The Republican signatories' agreement to oppose cloture reform is contingent (both expressly and as a matter of basic contract principles) on the Democrat signatories' living up to their end of the bargain. The fact that the MOU contemplates that each signatory will use his own discretion in determining whether extraordinary circumstances exist does not mean that Republican signatories will need to defer to a Democrat signatory's determination. On the contrary, it means that a Republican signatory is free to use his own discretion to determine that a Democrat signatory's determination of extraordinary circumstances amounts to a violation of the MOU. And the nomination of any person who elicits fewer Democrat objections than Brown, Pryor, or Owen should not constitute "extraordinary circumstances."

No.
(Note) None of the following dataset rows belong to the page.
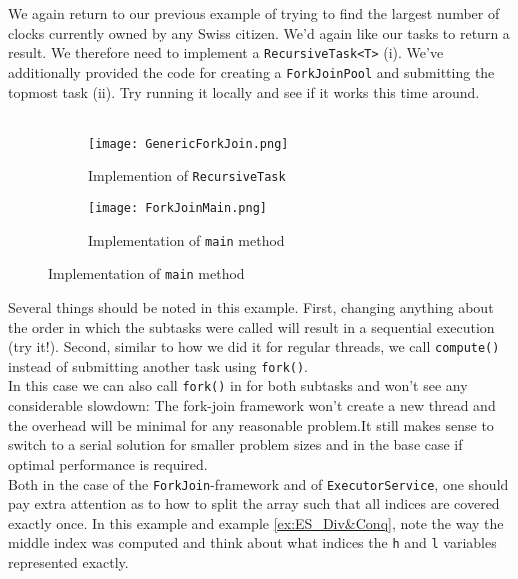 \documentclass[main.tex]{subfiles}
\begin{document}
\begin{example}
    We again return to our previous example of trying to find the largest number of clocks currently owned by any Swiss citizen. We'd again like our tasks to return a result. We therefore need to implement a \texttt{RecursiveTask<T>} (i). We've additionally provided the code for creating a \texttt{ForkJoinPool} and submitting the topmost task (ii). Try running it locally and see if it works this time around. \\
    \\
    \begin{figure}[H]
        \centering
        \begin{subfigure}{.5\textwidth}
            \centering
            \texttt{[image: GenericForkJoin.png]}
            \caption{Implemention of \texttt{RecursiveTask}}
        \end{subfigure}%
        \begin{subfigure}{.5\textwidth}
            \centering
            \texttt{[image: ForkJoinMain.png]}
            \caption{Implementation of \texttt{main} method}
        \end{subfigure}
    \end{figure}
    \noindent Several things should be noted in this example. First, changing anything about the order in which the subtasks were called will result in a sequential execution (try it!). Second, similar to how we did it for regular threads, we call \texttt{compute()} instead of submitting another task using \texttt{fork()}.\\
    In this case we can also call \texttt{fork()} in for both subtasks and won't see any considerable slowdown: The fork-join framework won't create a new thread and the overhead will be minimal for any reasonable problem.It still makes sense to switch to a serial solution for smaller problem sizes and in the base case if optimal performance is required. \\
    Both in the case of the \texttt{ForkJoin}-framework and of \texttt{ExecutorService}, one should pay extra attention as to how to split the array such that all indices are covered exactly once. In this example and example \ref{ex:ES_Div&Conq}, note the way the middle index was computed and think about what indices the \texttt{h} and \texttt{l} variables represented exactly.
\end{example}
\pagebreak
\end{document}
That's not a fair reading. If the seven gutless suckers had negotiated harder, they would have either (a) gotten some objective "test" that was not expressly tied to the subjective state of mind of the filibustering Dems, or (b) at a minimum, have deleted the expressly subjective standard (which might have arguably then "implied" that a reasonable-person standard would apply).

Rarely, in drafting a contract, I'll agree to insert a "reasonable person" standard that's intended to be fairly open-ended, even though it's an invitation to litigation over what that hypothetical reasonable person would say. For example, leases often say, "The tenant can't sublet without the landlord's consent; but the landlord shall not unreasonably withhold his consent." Okay, that's something. If the best reason the landlord can come up with is, "That guy has blue eyes, and I just hate blue-eyed people so I won't approve a sublease to him," then the tenant will win his lawsuit, probably, after a bunch of time and expense. But if the lease says, "The tenant can't sublet without the landlord's consent, and the landlord has absolute discretion to make his own subjective judgment as to whether consent is or isn't reasonable," then that blue-eyed guy ain't gonna get the sublease, and the tenant's lawsuit is going to be instantly dismissed.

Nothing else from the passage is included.